Aim of the exercise:
Drop every picture. Return the rest of the entries exactly.

[Records drawn from a dataset]

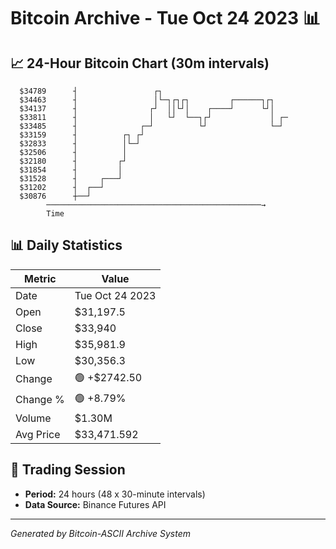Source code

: # Bitcoin Archive - Tue Oct 24 2023 📊

## 📈 24-Hour Bitcoin Chart (30m intervals)

```
  $34789      ┤                 ┌┐                             
  $34463      ┤                 │└─┐┌┐┌┐         ┌──────┐┌┐    
  $34137      ┤                ┌┘  ││└┘│    ┌────┘      └┘│    
  $33811      ┤                │   └┘  └──┐┌┘             │ ┌─ 
  $33485      ┤              ┌─┘          └┘              └─┘  
  $33159      ┤          ┌┐ ┌┘                                 
  $32833      ┤          │└─┘                                  
  $32506      ┤          │                                     
  $32180      ┤         ┌┘                                     
  $31854      ┤         │                                      
  $31528      ┤     ┌───┘                                      
  $31202      ┤  ┌──┘                                          
  $30876      ┼──┘                                             
        ────────────────────────────────────────────────→
        Time
```

## 📊 Daily Statistics

| Metric | Value |
|--------|-------|
| Date | Tue Oct 24 2023 |
| Open | $31,197.5 |
| Close | $33,940 |
| High | $35,981.9 |
| Low | $30,356.3 |
| Change | 🟢 +$2742.50 |
| Change % | 🟢 +8.79% |
| Volume | $1.30M |
| Avg Price | $33,471.592 |

## 📅 Trading Session

- **Period:** 24 hours (48 x 30-minute intervals)
- **Data Source:** Binance Futures API

---
*Generated by Bitcoin-ASCII Archive System*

Solved exercise:
Source code

: # Bitcoin Archive - Tue Oct 24 2023 📊

## 📈 24-Hour Bitcoin Chart (30m intervals)

```
  $34789      ┤                 ┌┐                             
  $34463      ┤                 │└─┐┌┐┌┐         ┌──────┐┌┐    
  $34137      ┤                ┌┘  ││└┘│    ┌────┘      └┘│    
  $33811      ┤                │   └┘  └──┐┌┘             │ ┌─ 
  $33485      ┤              ┌─┘          └┘              └─┘  
  $33159      ┤          ┌┐ ┌┘                                 
  $32833      ┤          │└─┘                                  
  $32506      ┤          │                                     
  $32180      ┤         ┌┘                                     
  $31854      ┤         │                                      
  $31528      ┤     ┌───┘                                      
  $31202      ┤  ┌──┘                                          
  $30876      ┼──┘                                             
        ────────────────────────────────────────────────→
        Time
```

## 📊 Daily Statistics

| Metric | Value |
|--------|-------|
| Date | Tue Oct 24 2023 |
| Open | $31,197.5 |
| Close | $33,940 |
| High | $35,981.9 |
| Low | $30,356.3 |
| Change | 🟢 +$2742.50 |
| Change % | 🟢 +8.79% |
| Volume | $1.30M |
| Avg Price | $33,471.592 |

## 📅 Trading Session

- **Period:** 24 hours (48 x 30-minute intervals)
- **Data Source:** Binance Futures API

---
*Generated by Bitcoin-ASCII Archive System*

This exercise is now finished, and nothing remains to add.